I am not convinced by the way how they addressed the publication bias.
Additionally, some minor issues: - many terminology unclear, especially in additional information e.g., pesticide species as random effect? - missing func.R for the fuctions to calculate lnRR used in the analysis. - Why? arcsine-square root transformation of percentage data
In details, I have questions in these aspects:
Statistical and Methodological Issues:
Use of (modified) log response ratios (lnRR) across vastly different types of responses
Significant publication bias detected but not fully addressed, the number given is from an unfair calculation, it doen’t mean the true effect is not 0, but means to have this true effect, you need a lot more small effects studies to balance the bigger negative effect observations / publications.
Missing variance data requiring imputation methods, and the author used the same imputation across all lnRRs? Or I understood wrongly?

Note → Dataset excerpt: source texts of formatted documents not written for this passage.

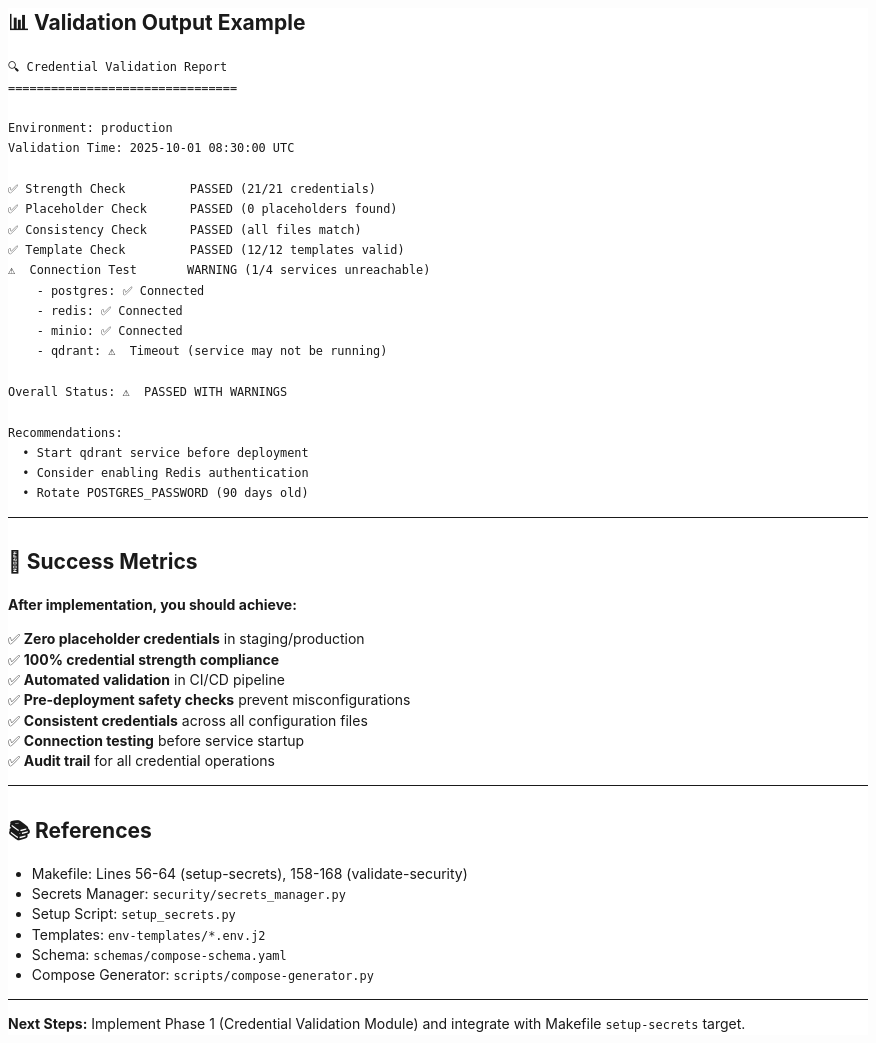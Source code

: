 
## 📊 Validation Output Example

```
🔍 Credential Validation Report
================================

Environment: production
Validation Time: 2025-10-01 08:30:00 UTC

✅ Strength Check         PASSED (21/21 credentials)
✅ Placeholder Check      PASSED (0 placeholders found)
✅ Consistency Check      PASSED (all files match)
✅ Template Check         PASSED (12/12 templates valid)
⚠️  Connection Test       WARNING (1/4 services unreachable)
    - postgres: ✅ Connected
    - redis: ✅ Connected
    - minio: ✅ Connected
    - qdrant: ⚠️  Timeout (service may not be running)

Overall Status: ⚠️  PASSED WITH WARNINGS

Recommendations:
  • Start qdrant service before deployment
  • Consider enabling Redis authentication
  • Rotate POSTGRES_PASSWORD (90 days old)
```

---

## 🎯 Success Metrics

**After implementation, you should achieve:**

✅ **Zero placeholder credentials** in staging/production  
✅ **100% credential strength compliance**  
✅ **Automated validation** in CI/CD pipeline  
✅ **Pre-deployment safety checks** prevent misconfigurations  
✅ **Consistent credentials** across all configuration files  
✅ **Connection testing** before service startup  
✅ **Audit trail** for all credential operations  

---

## 📚 References

- Makefile: Lines 56-64 (setup-secrets), 158-168 (validate-security)
- Secrets Manager: `security/secrets_manager.py`
- Setup Script: `setup_secrets.py` 
- Templates: `env-templates/*.env.j2`
- Schema: `schemas/compose-schema.yaml`
- Compose Generator: `scripts/compose-generator.py`

---

**Next Steps:** Implement Phase 1 (Credential Validation Module) and integrate with Makefile `setup-secrets` target.

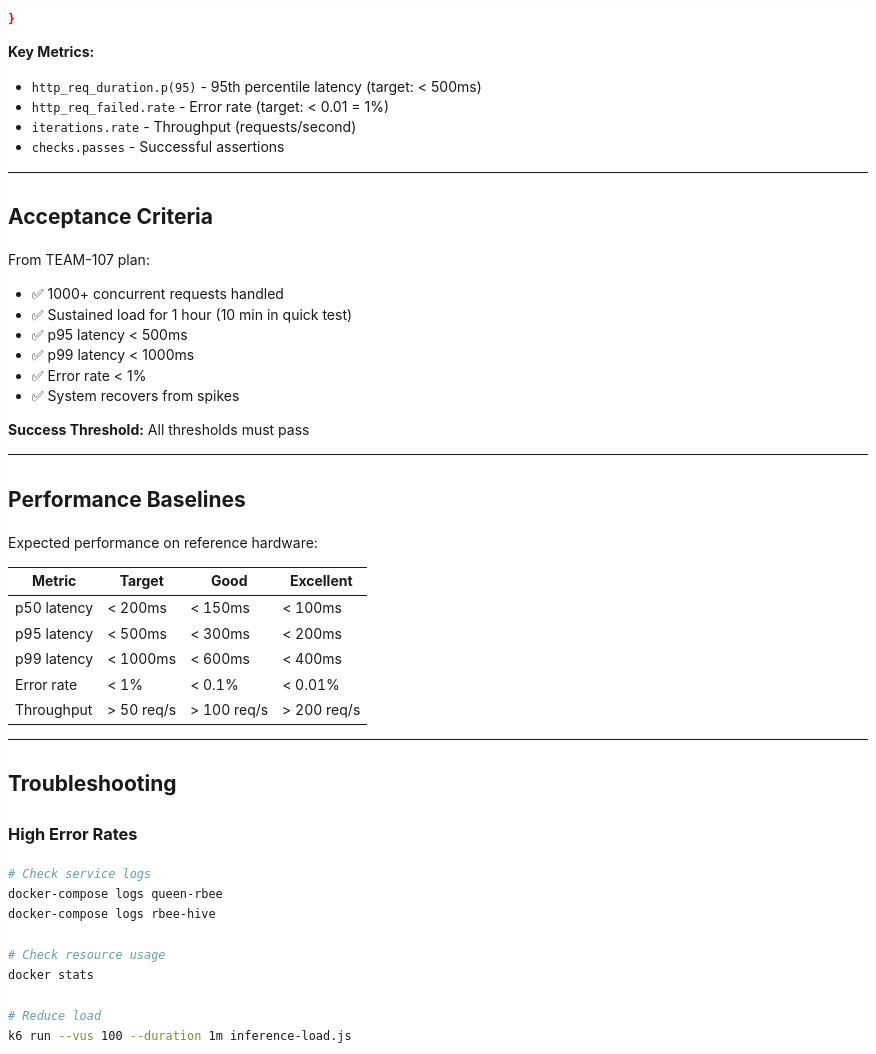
 ```json
}
```

**Key Metrics:**
- `http_req_duration.p(95)` - 95th percentile latency (target: < 500ms)
- `http_req_failed.rate` - Error rate (target: < 0.01 = 1%)
- `iterations.rate` - Throughput (requests/second)
- `checks.passes` - Successful assertions

---

## Acceptance Criteria

From TEAM-107 plan:

- ✅ 1000+ concurrent requests handled
- ✅ Sustained load for 1 hour (10 min in quick test)
- ✅ p95 latency < 500ms
- ✅ p99 latency < 1000ms
- ✅ Error rate < 1%
- ✅ System recovers from spikes

**Success Threshold:** All thresholds must pass

---

## Performance Baselines

Expected performance on reference hardware:

| Metric | Target | Good | Excellent |
|--------|--------|------|-----------|
| p50 latency | < 200ms | < 150ms | < 100ms |
| p95 latency | < 500ms | < 300ms | < 200ms |
| p99 latency | < 1000ms | < 600ms | < 400ms |
| Error rate | < 1% | < 0.1% | < 0.01% |
| Throughput | > 50 req/s | > 100 req/s | > 200 req/s |

---

## Troubleshooting

### High Error Rates

```bash
# Check service logs
docker-compose logs queen-rbee
docker-compose logs rbee-hive

# Check resource usage
docker stats

# Reduce load
k6 run --vus 100 --duration 1m inference-load.js
```

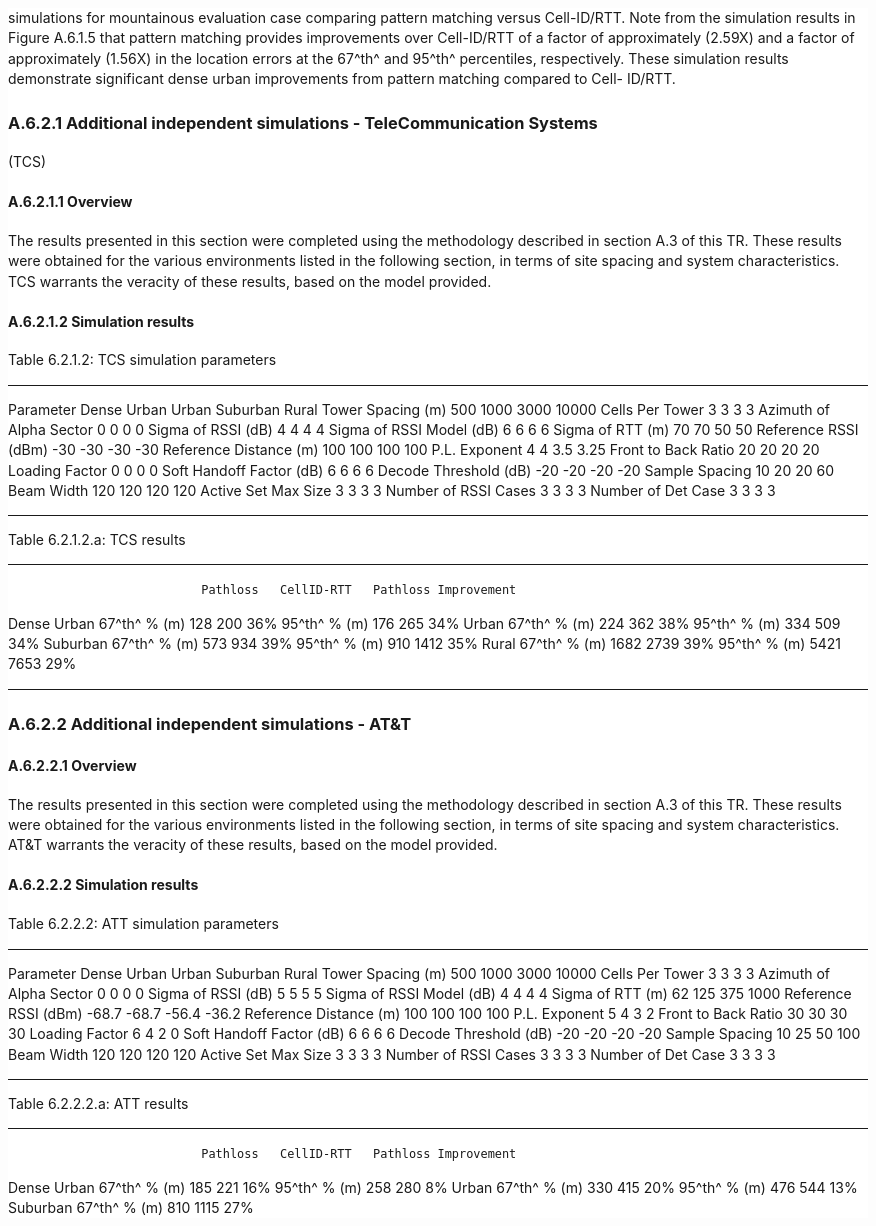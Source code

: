 simulations for mountainous evaluation case comparing pattern matching versus
Cell-ID/RTT.
Note from the simulation results in Figure A.6.1.5 that pattern matching
provides improvements over Cell-ID/RTT of a factor of approximately (2.59X)
and a factor of approximately (1.56X) in the location errors at the 67^th^ and
95^th^ percentiles, respectively. These simulation results demonstrate
significant dense urban improvements from pattern matching compared to Cell-
ID/RTT.
### A.6.2.1 Additional independent simulations - TeleCommunication Systems
(TCS)
#### A.6.2.1.1 Overview
The results presented in this section were completed using the methodology
described in section A.3 of this TR. These results were obtained for the
various environments listed in the following section, in terms of site spacing
and system characteristics. TCS warrants the veracity of these results, based
on the model provided.
#### A.6.2.1.2 Simulation results
Table 6.2.1.2: TCS simulation parameters
* * *
Parameter Dense Urban Urban Suburban Rural Tower Spacing (m) 500 1000 3000
10000 Cells Per Tower 3 3 3 3 Azimuth of Alpha Sector 0 0 0 0 Sigma of RSSI
(dB) 4 4 4 4 Sigma of RSSI Model (dB) 6 6 6 6 Sigma of RTT (m) 70 70 50 50
Reference RSSI (dBm) -30 -30 -30 -30 Reference Distance (m) 100 100 100 100
P.L. Exponent 4 4 3.5 3.25 Front to Back Ratio 20 20 20 20 Loading Factor 0 0
0 0 Soft Handoff Factor (dB) 6 6 6 6 Decode Threshold (dB) -20 -20 -20 -20
Sample Spacing 10 20 20 60 Beam Width 120 120 120 120 Active Set Max Size 3 3
3 3 Number of RSSI Cases 3 3 3 3 Number of Det Case 3 3 3 3
* * *
Table 6.2.1.2.a: TCS results
* * *
                               Pathloss   CellID-RTT   Pathloss Improvement
Dense Urban 67^th^ % (m) 128 200 36% 95^th^ % (m) 176 265 34% Urban 67^th^ %
(m) 224 362 38% 95^th^ % (m) 334 509 34% Suburban 67^th^ % (m) 573 934 39%
95^th^ % (m) 910 1412 35% Rural 67^th^ % (m) 1682 2739 39% 95^th^ % (m) 5421
7653 29%
* * *
### A.6.2.2 Additional independent simulations - AT&T
#### A.6.2.2.1 Overview
The results presented in this section were completed using the methodology
described in section A.3 of this TR. These results were obtained for the
various environments listed in the following section, in terms of site spacing
and system characteristics. AT&T warrants the veracity of these results, based
on the model provided.
#### A.6.2.2.2 Simulation results
Table 6.2.2.2: ATT simulation parameters
* * *
Parameter Dense Urban Urban Suburban Rural Tower Spacing (m) 500 1000 3000
10000 Cells Per Tower 3 3 3 3 Azimuth of Alpha Sector 0 0 0 0 Sigma of RSSI
(dB) 5 5 5 5 Sigma of RSSI Model (dB) 4 4 4 4 Sigma of RTT (m) 62 125 375 1000
Reference RSSI (dBm) -68.7 -68.7 -56.4 -36.2 Reference Distance (m) 100 100
100 100 P.L. Exponent 5 4 3 2 Front to Back Ratio 30 30 30 30 Loading Factor 6
4 2 0 Soft Handoff Factor (dB) 6 6 6 6 Decode Threshold (dB) -20 -20 -20 -20
Sample Spacing 10 25 50 100 Beam Width 120 120 120 120 Active Set Max Size 3 3
3 3 Number of RSSI Cases 3 3 3 3 Number of Det Case 3 3 3 3
* * *
Table 6.2.2.2.a: ATT results
* * *
                               Pathloss   CellID-RTT   Pathloss Improvement
Dense Urban 67^th^ % (m) 185 221 16% 95^th^ % (m) 258 280 8% Urban 67^th^ %
(m) 330 415 20% 95^th^ % (m) 476 544 13% Suburban 67^th^ % (m) 810 1115 27%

Combining different exposure metrics and routes
Potential pseudoreplication in the data, the author addressed the repeated use of control by some variance structure which sees to be designed arbitrarily?
The exploration of effect size heterogeneity could be more thorough, right now I don’t really understand how it is addressed, except for the CV calculation.
Complex interactions between variables are not really explored, it seems they add and remove one-by-one. Except for the categorical summaries, it seems no other confounding variables, maybe included in the original study, included into this meta-analysis.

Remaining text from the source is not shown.